> _Data for processing_
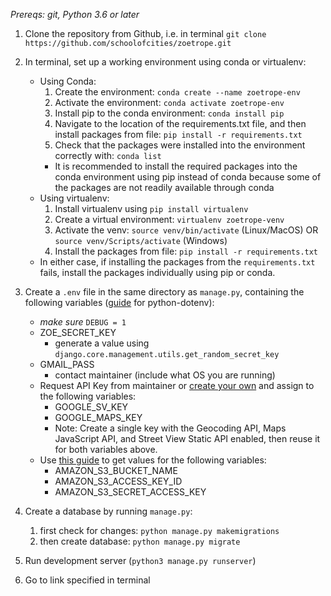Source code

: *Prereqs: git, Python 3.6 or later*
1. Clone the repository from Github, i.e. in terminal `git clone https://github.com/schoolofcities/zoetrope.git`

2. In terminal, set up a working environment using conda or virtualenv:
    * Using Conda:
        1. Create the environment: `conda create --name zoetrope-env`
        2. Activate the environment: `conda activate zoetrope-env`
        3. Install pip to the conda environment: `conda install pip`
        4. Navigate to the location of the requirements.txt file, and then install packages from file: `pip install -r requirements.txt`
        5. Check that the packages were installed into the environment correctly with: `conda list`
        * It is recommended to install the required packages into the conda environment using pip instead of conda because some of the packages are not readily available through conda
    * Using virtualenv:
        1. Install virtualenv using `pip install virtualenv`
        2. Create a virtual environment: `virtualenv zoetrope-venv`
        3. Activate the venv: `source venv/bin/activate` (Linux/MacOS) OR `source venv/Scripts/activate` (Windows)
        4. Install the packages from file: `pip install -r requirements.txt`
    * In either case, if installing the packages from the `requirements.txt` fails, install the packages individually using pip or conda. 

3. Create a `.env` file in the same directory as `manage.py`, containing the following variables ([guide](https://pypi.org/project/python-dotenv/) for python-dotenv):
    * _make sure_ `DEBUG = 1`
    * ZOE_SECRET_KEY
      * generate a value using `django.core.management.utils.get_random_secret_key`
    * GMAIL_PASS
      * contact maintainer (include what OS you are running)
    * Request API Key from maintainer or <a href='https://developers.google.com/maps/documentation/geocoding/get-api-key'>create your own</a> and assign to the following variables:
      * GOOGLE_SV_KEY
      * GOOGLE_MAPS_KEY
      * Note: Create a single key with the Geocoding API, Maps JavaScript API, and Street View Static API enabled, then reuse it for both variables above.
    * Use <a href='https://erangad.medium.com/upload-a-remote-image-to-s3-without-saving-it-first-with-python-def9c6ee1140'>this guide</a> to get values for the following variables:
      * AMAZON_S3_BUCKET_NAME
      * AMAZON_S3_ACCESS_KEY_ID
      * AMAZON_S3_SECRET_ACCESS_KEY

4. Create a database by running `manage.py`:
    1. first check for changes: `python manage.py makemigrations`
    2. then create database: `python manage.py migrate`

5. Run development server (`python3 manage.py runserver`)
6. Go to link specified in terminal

> _Task brief_
What you return must match the lines from the top of the data through the line with "4. Navigate to" exactly, with the pictures removed.

> _Answer section_
Source code

: *Prereqs: git, Python 3.6 or later*
1. Clone the repository from Github, i.e. in terminal `git clone https://github.com/schoolofcities/zoetrope.git`

2. In terminal, set up a working environment using conda or virtualenv:
    * Using Conda:
        1. Create the environment: `conda create --name zoetrope-env`
        2. Activate the environment: `conda activate zoetrope-env`
        3. Install pip to the conda environment: `conda install pip`
        4. Navigate to the location of the requirements.txt file, and then install packages from file: `pip install -r requirements.txt`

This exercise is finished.